[Dataset records]
-.-.-

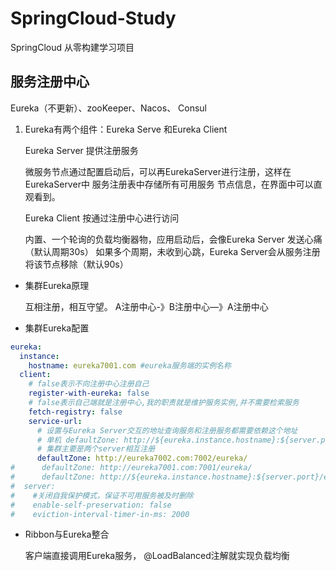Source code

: # SpringCloud-Study
SpringCloud 从零构建学习项目
## 服务注册中心
Eureka（不更新）、zooKeeper、Nacos、 Consul 

1. Eureka有两个组件：Eureka Serve 和Eureka Client
   
   Eureka Server 提供注册服务  
   
   微服务节点通过配置启动后，可以再EurekaServer进行注册，这样在EurekaServer中 服务注册表中存储所有可用服务
   节点信息，在界面中可以直观看到。  
   
   Eureka Client 按通过注册中心进行访问
   
   内置、一个轮询的负载均衡器物，应用启动后，会像Eureka Server 发送心痛（默认周期30s）
   如果多个周期，未收到心跳，Eureka Server会从服务注册将该节点移除（默认90s）
   
* 集群Eureka原理
  
  互相注册，相互守望。 A注册中心-》B注册中心—》A注册中心

* 集群Eureka配置

```yml
eureka:
  instance:
    hostname: eureka7001.com #eureka服务端的实例名称
  client:
    # false表示不向注册中心注册自己
    register-with-eureka: false
    # false表示自己端就是注册中心,我的职责就是维护服务实例,并不需要检索服务
    fetch-registry: false
    service-url:
      # 设置与Eureka Server交互的地址查询服务和注册服务都需要依赖这个地址
      # 单机 defaultZone: http://${eureka.instance.hostname}:${server.port}/eureka/
      # 集群主要是两个server相互注册
      defaultZone: http://eureka7002.com:7002/eureka/
#      defaultZone: http://eureka7001.com:7001/eureka/
#      defaultZone: http://${eureka.instance.hostname}:${server.port}/eureka/
#  server:
#    #关闭自我保护模式，保证不可用服务被及时删除
#    enable-self-preservation: false
#    eviction-interval-timer-in-ms: 2000
```   
 * Ribbon与Eureka整合
   
   客户端直接调用Eureka服务， @LoadBalanced注解就实现负载均衡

-.-.-

BRIEF:
Every line above carrying the word "SpringCloud" needs to be shown.

SOLUTION:
: # SpringCloud-Study
SpringCloud 从零构建学习项目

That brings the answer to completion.